TASK ITEM
With no line omitted, restate the records below exactly as they appear.
── EXERCISE DATA ──
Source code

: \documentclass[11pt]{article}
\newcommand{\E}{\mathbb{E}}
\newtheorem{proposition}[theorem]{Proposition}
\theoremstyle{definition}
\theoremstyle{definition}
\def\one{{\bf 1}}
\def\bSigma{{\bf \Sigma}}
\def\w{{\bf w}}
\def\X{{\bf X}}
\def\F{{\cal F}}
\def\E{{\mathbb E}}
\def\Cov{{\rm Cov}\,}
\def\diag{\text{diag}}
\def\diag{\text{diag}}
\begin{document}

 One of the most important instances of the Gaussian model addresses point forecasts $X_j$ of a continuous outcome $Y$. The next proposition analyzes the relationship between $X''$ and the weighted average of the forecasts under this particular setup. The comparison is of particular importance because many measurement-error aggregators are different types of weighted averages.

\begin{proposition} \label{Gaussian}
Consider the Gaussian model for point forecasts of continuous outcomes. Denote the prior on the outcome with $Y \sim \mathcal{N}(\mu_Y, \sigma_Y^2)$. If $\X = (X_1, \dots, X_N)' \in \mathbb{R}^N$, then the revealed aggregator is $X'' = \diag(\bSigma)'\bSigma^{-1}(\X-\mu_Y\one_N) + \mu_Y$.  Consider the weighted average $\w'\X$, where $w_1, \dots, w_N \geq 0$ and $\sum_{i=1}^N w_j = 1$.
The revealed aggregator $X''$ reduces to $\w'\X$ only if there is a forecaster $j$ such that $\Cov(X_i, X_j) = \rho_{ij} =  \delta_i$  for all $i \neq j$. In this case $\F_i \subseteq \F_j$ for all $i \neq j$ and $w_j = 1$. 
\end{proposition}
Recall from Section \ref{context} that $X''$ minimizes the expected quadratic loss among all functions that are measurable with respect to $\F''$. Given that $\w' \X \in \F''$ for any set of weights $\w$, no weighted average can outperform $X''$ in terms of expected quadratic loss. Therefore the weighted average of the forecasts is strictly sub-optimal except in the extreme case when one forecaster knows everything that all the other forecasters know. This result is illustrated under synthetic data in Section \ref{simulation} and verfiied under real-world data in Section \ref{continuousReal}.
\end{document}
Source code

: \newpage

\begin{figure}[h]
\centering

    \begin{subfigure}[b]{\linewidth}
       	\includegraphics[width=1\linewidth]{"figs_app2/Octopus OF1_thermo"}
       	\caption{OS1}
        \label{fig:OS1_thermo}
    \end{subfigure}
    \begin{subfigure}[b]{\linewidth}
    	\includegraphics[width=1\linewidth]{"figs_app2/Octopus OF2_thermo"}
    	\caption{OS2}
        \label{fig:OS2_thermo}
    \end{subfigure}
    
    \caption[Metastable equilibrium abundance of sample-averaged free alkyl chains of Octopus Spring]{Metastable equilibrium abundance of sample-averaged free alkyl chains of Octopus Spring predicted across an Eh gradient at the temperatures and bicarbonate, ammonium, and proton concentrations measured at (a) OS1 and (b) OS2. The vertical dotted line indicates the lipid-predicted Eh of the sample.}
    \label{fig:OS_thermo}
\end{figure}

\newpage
───
TASK OUTPUT
Source code

: \documentclass[11pt]{article}
\newcommand{\E}{\mathbb{E}}
\newtheorem{proposition}[theorem]{Proposition}
\theoremstyle{definition}
\theoremstyle{definition}
\def\one{{\bf 1}}
\def\bSigma{{\bf \Sigma}}
\def\w{{\bf w}}
\def\X{{\bf X}}
\def\F{{\cal F}}
\def\E{{\mathbb E}}
\def\Cov{{\rm Cov}\,}
\def\diag{\text{diag}}
\def\diag{\text{diag}}
\begin{document}

 One of the most important instances of the Gaussian model addresses point forecasts $X_j$ of a continuous outcome $Y$. The next proposition analyzes the relationship between $X''$ and the weighted average of the forecasts under this particular setup. The comparison is of particular importance because many measurement-error aggregators are different types of weighted averages.

\begin{proposition} \label{Gaussian}
Consider the Gaussian model for point forecasts of continuous outcomes. Denote the prior on the outcome with $Y \sim \mathcal{N}(\mu_Y, \sigma_Y^2)$. If $\X = (X_1, \dots, X_N)' \in \mathbb{R}^N$, then the revealed aggregator is $X'' = \diag(\bSigma)'\bSigma^{-1}(\X-\mu_Y\one_N) + \mu_Y$.  Consider the weighted average $\w'\X$, where $w_1, \dots, w_N \geq 0$ and $\sum_{i=1}^N w_j = 1$.
The revealed aggregator $X''$ reduces to $\w'\X$ only if there is a forecaster $j$ such that $\Cov(X_i, X_j) = \rho_{ij} =  \delta_i$  for all $i \neq j$. In this case $\F_i \subseteq \F_j$ for all $i \neq j$ and $w_j = 1$. 
\end{proposition}
Recall from Section \ref{context} that $X''$ minimizes the expected quadratic loss among all functions that are measurable with respect to $\F''$. Given that $\w' \X \in \F''$ for any set of weights $\w$, no weighted average can outperform $X''$ in terms of expected quadratic loss. Therefore the weighted average of the forecasts is strictly sub-optimal except in the extreme case when one forecaster knows everything that all the other forecasters know. This result is illustrated under synthetic data in Section \ref{simulation} and verfiied under real-world data in Section \ref{continuousReal}.
\end{document}
Source code

: \newpage

\begin{figure}[h]
\centering

    \begin{subfigure}[b]{\linewidth}
       	\includegraphics[width=1\linewidth]{"figs_app2/Octopus OF1_thermo"}
       	\caption{OS1}
        \label{fig:OS1_thermo}
    \end{subfigure}
    \begin{subfigure}[b]{\linewidth}
    	\includegraphics[width=1\linewidth]{"figs_app2/Octopus OF2_thermo"}
    	\caption{OS2}
        \label{fig:OS2_thermo}
    \end{subfigure}
    
    \caption[Metastable equilibrium abundance of sample-averaged free alkyl chains of Octopus Spring]{Metastable equilibrium abundance of sample-averaged free alkyl chains of Octopus Spring predicted across an Eh gradient at the temperatures and bicarbonate, ammonium, and proton concentrations measured at (a) OS1 and (b) OS2. The vertical dotted line indicates the lipid-predicted Eh of the sample.}
    \label{fig:OS_thermo}
\end{figure}

\newpage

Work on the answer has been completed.